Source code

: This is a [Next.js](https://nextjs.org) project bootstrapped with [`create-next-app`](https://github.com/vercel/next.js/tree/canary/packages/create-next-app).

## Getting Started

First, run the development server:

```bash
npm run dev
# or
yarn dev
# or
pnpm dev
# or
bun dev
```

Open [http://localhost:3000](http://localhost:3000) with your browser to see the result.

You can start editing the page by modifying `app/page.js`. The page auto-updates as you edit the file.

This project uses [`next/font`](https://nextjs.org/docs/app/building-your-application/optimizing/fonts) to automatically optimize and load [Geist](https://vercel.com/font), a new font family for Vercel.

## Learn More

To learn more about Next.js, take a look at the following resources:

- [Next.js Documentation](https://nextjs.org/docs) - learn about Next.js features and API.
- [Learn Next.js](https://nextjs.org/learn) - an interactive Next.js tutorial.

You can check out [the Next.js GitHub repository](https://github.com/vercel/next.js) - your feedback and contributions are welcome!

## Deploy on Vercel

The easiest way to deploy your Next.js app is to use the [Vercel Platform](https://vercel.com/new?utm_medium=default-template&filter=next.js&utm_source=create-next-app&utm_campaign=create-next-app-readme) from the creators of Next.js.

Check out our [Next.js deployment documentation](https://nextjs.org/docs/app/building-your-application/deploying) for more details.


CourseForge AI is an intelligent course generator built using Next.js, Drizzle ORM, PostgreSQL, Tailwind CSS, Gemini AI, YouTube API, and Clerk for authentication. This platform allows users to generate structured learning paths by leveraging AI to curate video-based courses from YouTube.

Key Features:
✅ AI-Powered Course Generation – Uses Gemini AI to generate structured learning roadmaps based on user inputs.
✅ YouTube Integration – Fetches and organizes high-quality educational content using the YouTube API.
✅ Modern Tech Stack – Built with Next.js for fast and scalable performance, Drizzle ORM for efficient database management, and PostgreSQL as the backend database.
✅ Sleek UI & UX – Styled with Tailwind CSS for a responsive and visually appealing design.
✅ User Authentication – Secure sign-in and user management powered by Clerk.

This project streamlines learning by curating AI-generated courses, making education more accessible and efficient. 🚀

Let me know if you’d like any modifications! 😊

● ● ● ● ●

--- Exercise prompt ---
Transcribe verbatim. Cover the lines from the first line of the entries above to the line containing "- [Learn Next.js](https://nextjs.org/learn)", inclusive.

--- Answer to this exercise ---
Source code

: This is a [Next.js](https://nextjs.org) project bootstrapped with [`create-next-app`](https://github.com/vercel/next.js/tree/canary/packages/create-next-app).

## Getting Started

First, run the development server:

```bash
npm run dev
# or
yarn dev
# or
pnpm dev
# or
bun dev
```

Open [http://localhost:3000](http://localhost:3000) with your browser to see the result.

You can start editing the page by modifying `app/page.js`. The page auto-updates as you edit the file.

This project uses [`next/font`](https://nextjs.org/docs/app/building-your-application/optimizing/fonts) to automatically optimize and load [Geist](https://vercel.com/font), a new font family for Vercel.

## Learn More

To learn more about Next.js, take a look at the following resources:

- [Next.js Documentation](https://nextjs.org/docs) - learn about Next.js features and API.
- [Learn Next.js](https://nextjs.org/learn) - an interactive Next.js tutorial.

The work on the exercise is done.